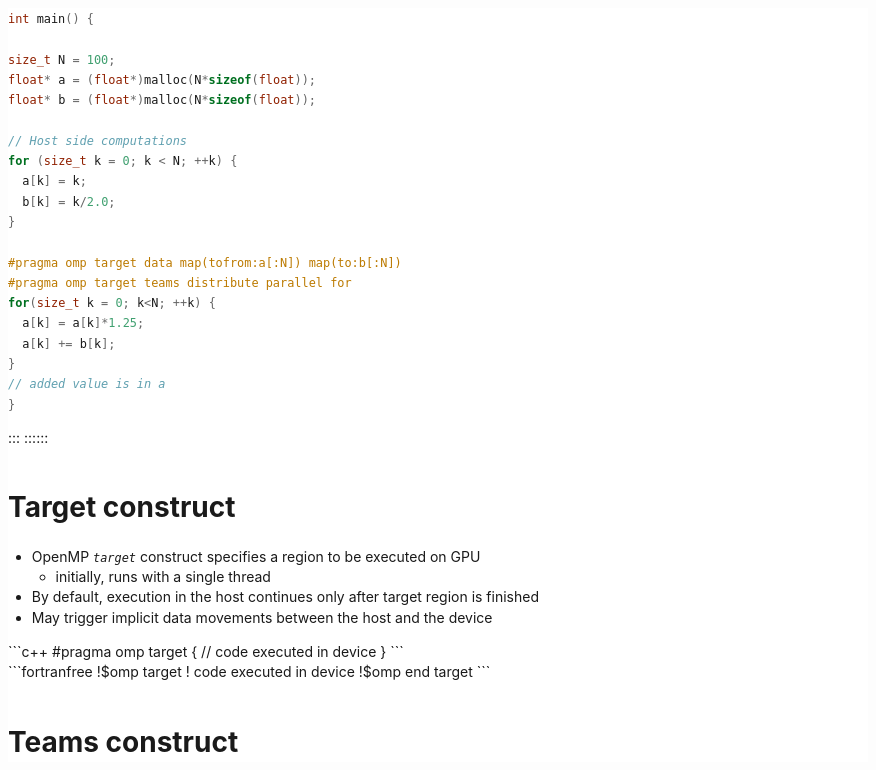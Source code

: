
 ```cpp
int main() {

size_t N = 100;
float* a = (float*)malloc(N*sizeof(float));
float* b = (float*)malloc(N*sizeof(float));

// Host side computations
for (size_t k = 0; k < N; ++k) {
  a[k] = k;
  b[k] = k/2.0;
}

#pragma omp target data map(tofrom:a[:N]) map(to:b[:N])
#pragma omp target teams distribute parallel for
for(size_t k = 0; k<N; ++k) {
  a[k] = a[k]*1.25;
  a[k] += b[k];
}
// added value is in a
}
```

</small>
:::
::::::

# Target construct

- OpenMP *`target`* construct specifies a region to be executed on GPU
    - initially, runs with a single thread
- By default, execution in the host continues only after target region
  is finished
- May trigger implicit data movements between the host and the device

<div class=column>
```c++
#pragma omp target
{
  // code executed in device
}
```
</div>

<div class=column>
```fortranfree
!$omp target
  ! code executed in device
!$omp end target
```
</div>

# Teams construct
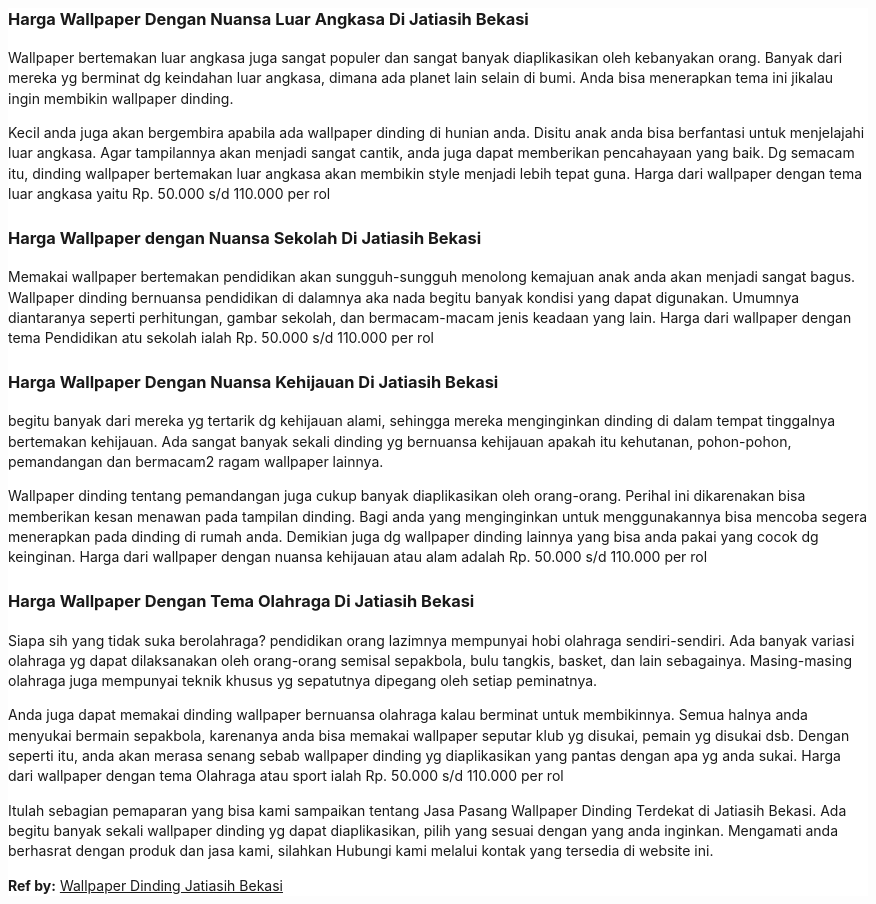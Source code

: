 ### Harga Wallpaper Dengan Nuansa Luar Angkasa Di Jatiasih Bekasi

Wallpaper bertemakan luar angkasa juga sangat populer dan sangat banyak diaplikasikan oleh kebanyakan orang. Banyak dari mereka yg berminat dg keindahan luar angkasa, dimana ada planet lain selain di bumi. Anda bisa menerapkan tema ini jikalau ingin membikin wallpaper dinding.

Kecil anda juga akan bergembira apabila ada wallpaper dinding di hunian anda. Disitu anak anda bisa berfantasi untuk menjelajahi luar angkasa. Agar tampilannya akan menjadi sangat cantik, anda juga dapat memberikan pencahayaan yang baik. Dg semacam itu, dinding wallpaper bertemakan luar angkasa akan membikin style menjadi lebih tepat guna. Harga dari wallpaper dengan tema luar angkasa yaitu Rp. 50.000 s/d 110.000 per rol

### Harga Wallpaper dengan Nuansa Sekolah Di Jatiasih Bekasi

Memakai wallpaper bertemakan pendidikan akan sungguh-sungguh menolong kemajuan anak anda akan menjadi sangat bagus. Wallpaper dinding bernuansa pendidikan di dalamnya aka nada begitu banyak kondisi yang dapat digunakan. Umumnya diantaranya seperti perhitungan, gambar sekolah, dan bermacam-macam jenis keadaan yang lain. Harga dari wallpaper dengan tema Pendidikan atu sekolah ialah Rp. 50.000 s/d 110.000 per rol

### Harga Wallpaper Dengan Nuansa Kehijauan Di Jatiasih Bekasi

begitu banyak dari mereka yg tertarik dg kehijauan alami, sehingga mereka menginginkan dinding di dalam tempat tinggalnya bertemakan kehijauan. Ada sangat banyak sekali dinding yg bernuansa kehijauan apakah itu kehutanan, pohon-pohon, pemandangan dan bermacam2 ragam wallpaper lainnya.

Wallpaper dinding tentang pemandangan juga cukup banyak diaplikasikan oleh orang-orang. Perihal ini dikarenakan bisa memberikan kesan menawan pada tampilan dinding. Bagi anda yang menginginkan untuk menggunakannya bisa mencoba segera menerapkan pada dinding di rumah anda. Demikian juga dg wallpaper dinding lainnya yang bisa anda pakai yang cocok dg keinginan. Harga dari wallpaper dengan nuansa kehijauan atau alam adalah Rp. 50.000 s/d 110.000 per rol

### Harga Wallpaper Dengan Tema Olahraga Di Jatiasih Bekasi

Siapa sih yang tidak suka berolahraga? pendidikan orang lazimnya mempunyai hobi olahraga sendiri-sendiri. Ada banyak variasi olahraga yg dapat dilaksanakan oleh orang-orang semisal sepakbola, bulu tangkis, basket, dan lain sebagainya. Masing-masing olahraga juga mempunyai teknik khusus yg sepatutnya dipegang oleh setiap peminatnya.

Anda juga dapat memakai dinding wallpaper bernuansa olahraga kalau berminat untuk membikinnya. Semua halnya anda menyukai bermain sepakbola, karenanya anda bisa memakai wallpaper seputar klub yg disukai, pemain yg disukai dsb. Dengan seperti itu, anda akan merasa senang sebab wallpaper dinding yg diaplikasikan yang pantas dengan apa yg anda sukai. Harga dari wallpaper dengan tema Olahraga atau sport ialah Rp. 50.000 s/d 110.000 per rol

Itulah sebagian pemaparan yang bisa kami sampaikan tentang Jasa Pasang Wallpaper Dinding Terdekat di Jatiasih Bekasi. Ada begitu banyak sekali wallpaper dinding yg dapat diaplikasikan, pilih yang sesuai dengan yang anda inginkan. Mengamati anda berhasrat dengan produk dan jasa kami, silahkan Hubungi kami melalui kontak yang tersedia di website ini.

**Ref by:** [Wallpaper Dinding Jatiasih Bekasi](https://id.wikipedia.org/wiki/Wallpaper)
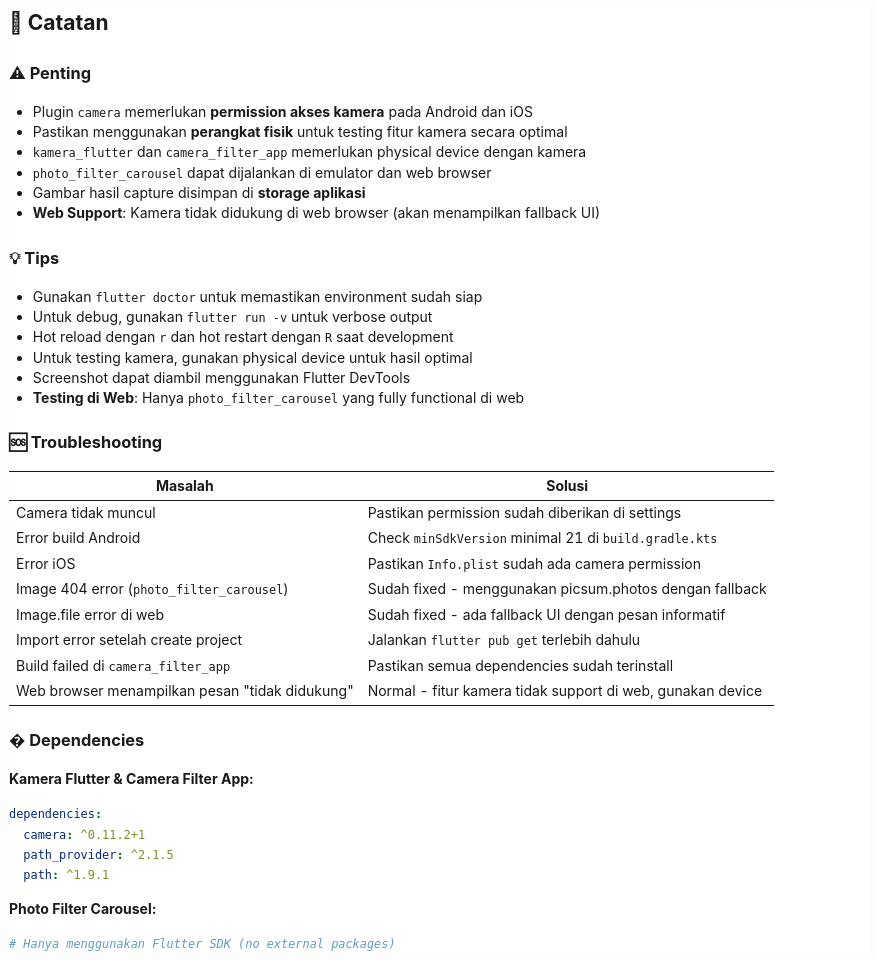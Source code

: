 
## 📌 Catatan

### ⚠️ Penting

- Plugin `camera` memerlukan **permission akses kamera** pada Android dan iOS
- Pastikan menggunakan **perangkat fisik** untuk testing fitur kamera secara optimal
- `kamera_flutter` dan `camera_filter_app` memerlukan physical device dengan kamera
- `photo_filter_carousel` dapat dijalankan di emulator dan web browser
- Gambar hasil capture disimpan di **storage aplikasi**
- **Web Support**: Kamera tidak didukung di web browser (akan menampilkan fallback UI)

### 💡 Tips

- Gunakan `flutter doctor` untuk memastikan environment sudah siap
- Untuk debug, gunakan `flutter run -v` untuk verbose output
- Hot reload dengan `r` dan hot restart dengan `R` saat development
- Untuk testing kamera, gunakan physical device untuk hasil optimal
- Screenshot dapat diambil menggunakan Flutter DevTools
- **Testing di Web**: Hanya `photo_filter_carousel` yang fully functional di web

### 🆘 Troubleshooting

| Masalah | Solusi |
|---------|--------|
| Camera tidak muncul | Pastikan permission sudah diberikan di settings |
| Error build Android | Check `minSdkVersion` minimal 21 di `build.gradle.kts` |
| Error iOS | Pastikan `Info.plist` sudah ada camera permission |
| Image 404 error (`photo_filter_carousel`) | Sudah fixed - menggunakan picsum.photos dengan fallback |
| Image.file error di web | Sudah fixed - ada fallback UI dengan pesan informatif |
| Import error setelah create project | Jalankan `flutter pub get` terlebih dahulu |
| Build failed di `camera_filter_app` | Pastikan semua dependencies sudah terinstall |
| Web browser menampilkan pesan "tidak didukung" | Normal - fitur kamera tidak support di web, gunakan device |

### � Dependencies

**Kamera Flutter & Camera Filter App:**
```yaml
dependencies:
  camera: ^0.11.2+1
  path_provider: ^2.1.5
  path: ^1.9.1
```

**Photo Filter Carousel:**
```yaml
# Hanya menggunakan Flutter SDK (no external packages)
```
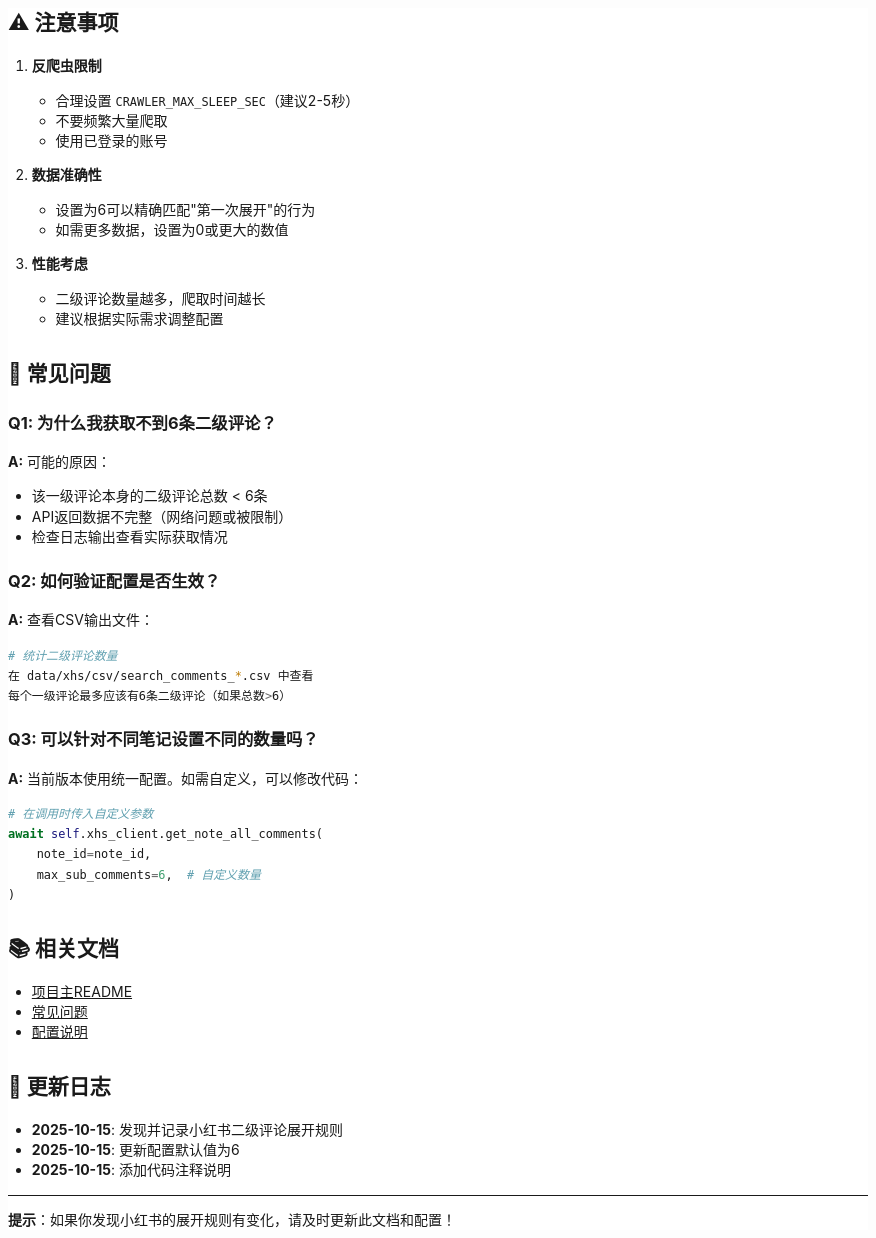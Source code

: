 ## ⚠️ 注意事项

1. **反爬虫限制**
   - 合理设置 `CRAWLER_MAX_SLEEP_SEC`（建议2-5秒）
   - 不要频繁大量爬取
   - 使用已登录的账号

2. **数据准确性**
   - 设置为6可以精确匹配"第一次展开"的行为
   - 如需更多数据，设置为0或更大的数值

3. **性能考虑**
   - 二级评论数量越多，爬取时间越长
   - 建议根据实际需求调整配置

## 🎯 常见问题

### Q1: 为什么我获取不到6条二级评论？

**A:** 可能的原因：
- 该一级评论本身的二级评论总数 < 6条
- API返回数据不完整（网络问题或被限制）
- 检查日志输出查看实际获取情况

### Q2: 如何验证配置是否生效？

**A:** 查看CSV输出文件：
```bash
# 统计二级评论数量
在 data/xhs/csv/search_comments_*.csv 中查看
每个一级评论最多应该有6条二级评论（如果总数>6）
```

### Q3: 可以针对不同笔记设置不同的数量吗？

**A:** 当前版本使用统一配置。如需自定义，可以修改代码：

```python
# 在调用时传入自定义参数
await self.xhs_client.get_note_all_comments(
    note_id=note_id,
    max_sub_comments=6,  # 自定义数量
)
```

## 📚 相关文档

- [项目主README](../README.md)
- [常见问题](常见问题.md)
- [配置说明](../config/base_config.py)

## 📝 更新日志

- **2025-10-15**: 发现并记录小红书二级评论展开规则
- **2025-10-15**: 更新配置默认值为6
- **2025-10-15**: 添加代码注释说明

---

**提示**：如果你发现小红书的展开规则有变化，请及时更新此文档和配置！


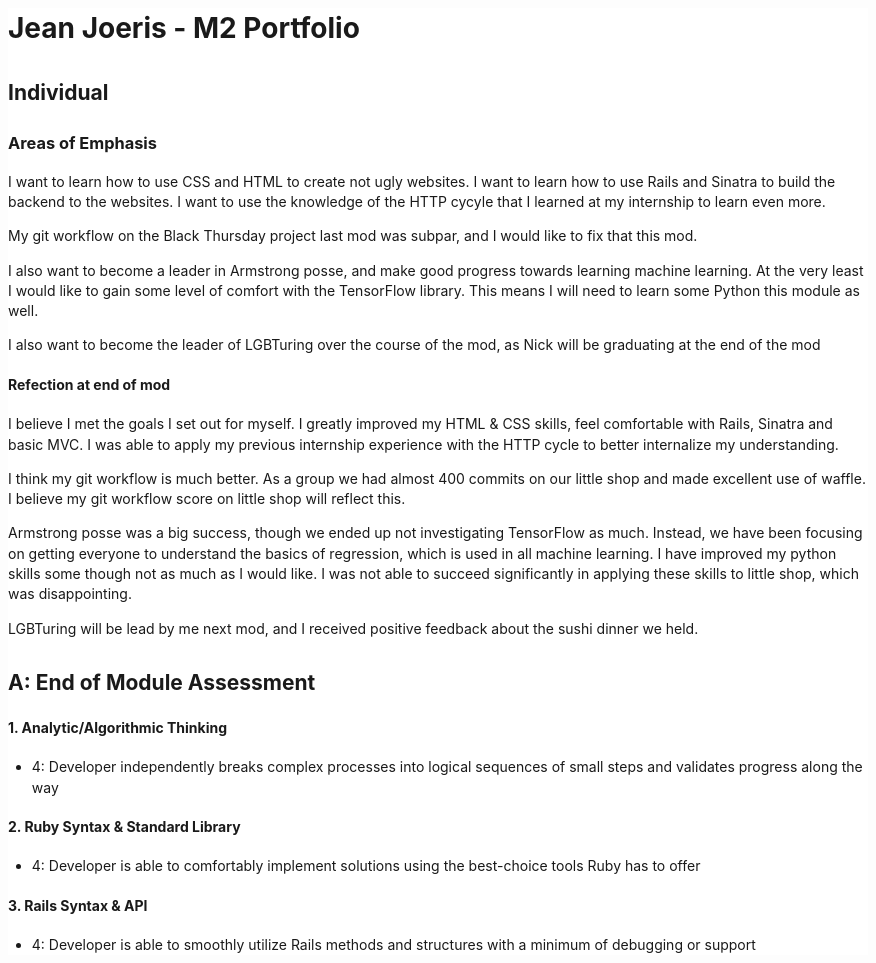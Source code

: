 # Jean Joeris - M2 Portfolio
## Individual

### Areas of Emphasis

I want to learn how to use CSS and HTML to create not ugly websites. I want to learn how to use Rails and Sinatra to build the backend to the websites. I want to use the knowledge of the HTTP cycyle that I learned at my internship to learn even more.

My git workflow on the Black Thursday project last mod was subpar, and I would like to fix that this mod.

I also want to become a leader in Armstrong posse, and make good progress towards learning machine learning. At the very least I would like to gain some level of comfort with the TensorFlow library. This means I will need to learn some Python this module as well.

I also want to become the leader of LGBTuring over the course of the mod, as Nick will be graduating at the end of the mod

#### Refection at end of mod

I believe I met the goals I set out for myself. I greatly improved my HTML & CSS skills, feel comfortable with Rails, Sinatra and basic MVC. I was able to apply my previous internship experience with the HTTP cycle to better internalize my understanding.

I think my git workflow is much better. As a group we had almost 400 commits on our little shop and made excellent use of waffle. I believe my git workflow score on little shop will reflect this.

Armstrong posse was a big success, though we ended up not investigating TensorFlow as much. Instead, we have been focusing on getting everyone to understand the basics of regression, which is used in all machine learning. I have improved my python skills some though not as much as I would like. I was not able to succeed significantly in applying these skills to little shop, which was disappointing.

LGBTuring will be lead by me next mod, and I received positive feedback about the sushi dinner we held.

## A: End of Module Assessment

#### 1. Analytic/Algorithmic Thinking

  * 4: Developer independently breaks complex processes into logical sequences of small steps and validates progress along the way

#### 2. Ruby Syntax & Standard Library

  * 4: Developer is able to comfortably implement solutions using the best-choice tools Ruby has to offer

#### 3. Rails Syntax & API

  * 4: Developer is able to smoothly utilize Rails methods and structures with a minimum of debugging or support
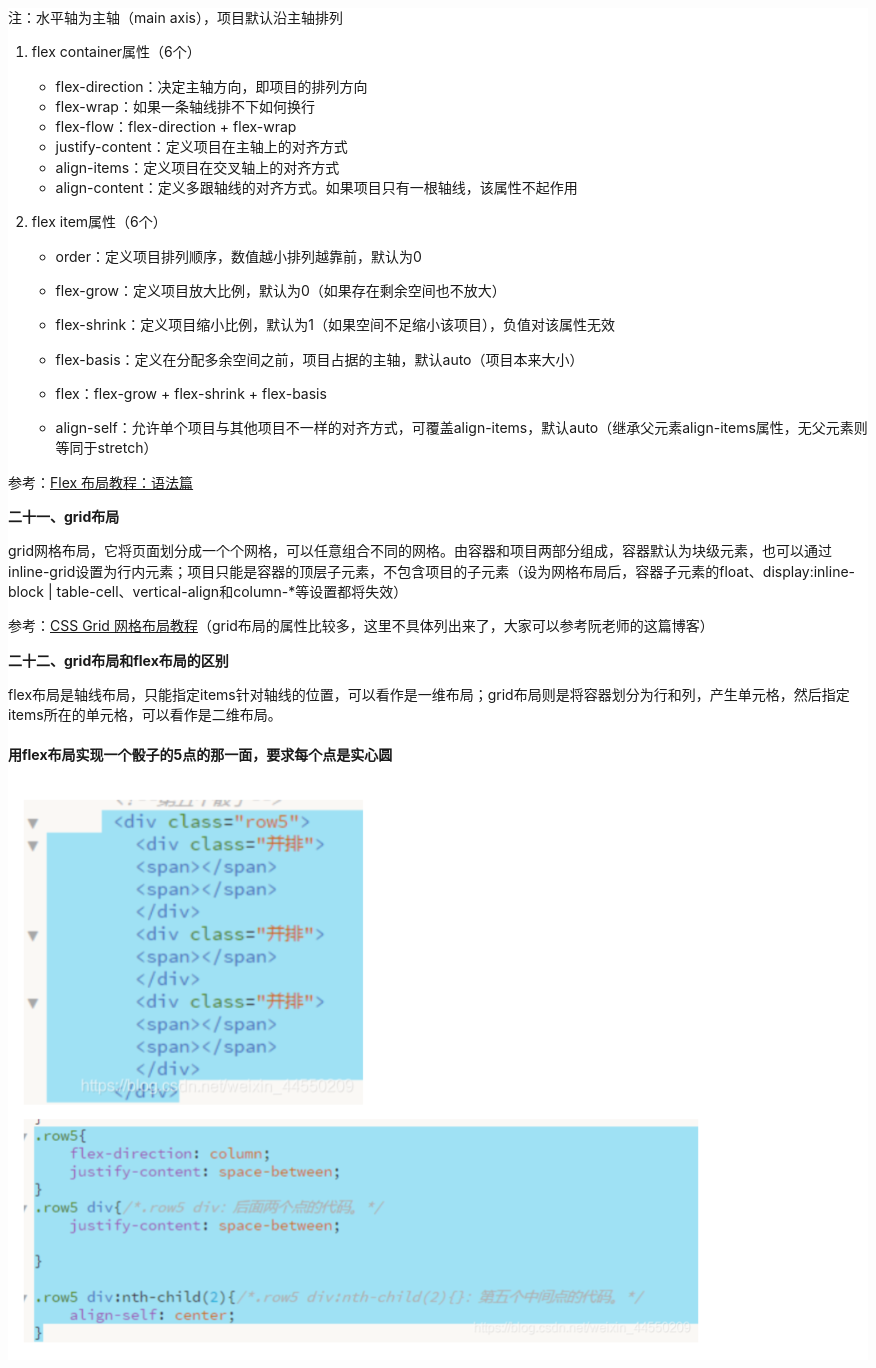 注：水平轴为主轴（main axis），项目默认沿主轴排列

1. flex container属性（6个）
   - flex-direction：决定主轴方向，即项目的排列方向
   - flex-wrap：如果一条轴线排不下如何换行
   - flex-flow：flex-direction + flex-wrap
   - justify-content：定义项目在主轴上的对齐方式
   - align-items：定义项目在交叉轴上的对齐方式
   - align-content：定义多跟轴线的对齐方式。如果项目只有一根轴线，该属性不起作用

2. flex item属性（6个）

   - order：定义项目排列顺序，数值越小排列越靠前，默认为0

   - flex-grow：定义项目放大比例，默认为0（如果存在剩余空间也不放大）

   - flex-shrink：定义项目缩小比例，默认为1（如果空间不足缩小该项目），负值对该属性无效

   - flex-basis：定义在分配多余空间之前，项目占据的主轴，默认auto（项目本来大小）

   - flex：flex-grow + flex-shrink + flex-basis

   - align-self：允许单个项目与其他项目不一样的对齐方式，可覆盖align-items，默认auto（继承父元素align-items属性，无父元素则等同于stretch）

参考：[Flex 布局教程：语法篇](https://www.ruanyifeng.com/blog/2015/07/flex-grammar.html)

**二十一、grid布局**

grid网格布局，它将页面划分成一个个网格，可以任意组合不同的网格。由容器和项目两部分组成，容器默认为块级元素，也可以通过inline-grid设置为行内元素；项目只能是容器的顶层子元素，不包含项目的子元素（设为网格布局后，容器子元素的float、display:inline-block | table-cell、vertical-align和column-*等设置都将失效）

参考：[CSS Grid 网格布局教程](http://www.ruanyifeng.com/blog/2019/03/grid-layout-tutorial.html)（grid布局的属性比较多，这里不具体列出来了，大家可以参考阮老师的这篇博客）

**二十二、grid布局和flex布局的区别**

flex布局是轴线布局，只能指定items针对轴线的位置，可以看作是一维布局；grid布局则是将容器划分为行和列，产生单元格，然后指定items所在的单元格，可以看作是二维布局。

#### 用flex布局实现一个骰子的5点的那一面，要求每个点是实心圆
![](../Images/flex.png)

- - -

• _Prompt_: Go through the material above and output exactly the lines from the one containing "#### Refection at end of mod" through the one containing "debugging or support".

• _Expected answer_:
#### Refection at end of mod

I believe I met the goals I set out for myself. I greatly improved my HTML & CSS skills, feel comfortable with Rails, Sinatra and basic MVC. I was able to apply my previous internship experience with the HTTP cycle to better internalize my understanding.

I think my git workflow is much better. As a group we had almost 400 commits on our little shop and made excellent use of waffle. I believe my git workflow score on little shop will reflect this.

Armstrong posse was a big success, though we ended up not investigating TensorFlow as much. Instead, we have been focusing on getting everyone to understand the basics of regression, which is used in all machine learning. I have improved my python skills some though not as much as I would like. I was not able to succeed significantly in applying these skills to little shop, which was disappointing.

LGBTuring will be lead by me next mod, and I received positive feedback about the sushi dinner we held.

## A: End of Module Assessment

#### 1. Analytic/Algorithmic Thinking

  * 4: Developer independently breaks complex processes into logical sequences of small steps and validates progress along the way

#### 2. Ruby Syntax & Standard Library

  * 4: Developer is able to comfortably implement solutions using the best-choice tools Ruby has to offer

#### 3. Rails Syntax & API

  * 4: Developer is able to smoothly utilize Rails methods and structures with a minimum of debugging or support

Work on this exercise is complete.